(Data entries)
Content starts

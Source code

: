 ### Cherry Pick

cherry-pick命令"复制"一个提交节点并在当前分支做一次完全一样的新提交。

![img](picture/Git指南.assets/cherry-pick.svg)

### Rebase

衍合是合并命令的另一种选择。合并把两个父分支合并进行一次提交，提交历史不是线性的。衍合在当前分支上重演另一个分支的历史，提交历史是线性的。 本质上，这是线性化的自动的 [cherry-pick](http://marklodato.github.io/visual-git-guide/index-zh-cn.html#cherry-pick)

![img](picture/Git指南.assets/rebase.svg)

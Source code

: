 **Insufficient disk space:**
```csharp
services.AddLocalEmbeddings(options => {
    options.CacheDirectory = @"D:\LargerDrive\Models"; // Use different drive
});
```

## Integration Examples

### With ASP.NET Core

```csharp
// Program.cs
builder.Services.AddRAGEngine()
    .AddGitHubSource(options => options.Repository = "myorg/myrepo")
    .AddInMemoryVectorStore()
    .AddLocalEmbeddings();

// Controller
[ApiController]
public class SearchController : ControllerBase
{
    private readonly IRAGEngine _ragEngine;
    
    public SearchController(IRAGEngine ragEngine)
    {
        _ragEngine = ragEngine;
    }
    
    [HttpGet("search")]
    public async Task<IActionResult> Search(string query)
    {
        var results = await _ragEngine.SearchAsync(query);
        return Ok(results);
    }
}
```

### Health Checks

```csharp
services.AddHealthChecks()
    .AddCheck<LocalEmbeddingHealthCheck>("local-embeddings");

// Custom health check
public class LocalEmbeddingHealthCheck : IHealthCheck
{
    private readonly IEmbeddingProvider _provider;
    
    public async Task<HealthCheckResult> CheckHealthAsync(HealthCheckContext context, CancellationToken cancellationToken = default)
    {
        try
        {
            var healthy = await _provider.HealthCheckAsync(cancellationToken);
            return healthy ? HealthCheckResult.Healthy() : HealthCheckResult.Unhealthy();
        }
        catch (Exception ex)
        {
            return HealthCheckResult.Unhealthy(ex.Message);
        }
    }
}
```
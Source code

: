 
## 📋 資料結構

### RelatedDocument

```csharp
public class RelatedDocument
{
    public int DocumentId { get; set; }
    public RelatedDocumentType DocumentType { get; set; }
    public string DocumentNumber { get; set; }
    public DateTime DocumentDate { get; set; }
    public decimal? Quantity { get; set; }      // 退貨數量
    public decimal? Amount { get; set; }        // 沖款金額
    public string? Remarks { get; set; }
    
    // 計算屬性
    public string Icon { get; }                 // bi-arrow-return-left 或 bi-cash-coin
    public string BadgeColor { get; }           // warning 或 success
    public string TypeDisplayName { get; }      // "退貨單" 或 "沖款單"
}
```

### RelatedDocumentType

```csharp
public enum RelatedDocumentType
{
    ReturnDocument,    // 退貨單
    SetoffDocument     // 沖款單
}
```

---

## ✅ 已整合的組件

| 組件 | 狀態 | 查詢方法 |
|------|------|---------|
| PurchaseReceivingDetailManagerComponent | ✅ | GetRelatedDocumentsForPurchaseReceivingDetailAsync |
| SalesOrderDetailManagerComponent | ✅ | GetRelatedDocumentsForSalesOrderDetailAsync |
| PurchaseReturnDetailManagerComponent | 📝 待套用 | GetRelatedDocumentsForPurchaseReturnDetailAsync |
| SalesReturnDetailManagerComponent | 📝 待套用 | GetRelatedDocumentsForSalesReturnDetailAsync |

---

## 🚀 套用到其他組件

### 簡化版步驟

Content ends

— EXERCISE AIM —
Return, from the entries, each line that holds "assets".

— PROBLEM SOLUTION —
![img](picture/Git指南.assets/cherry-pick.svg)
![img](picture/Git指南.assets/rebase.svg)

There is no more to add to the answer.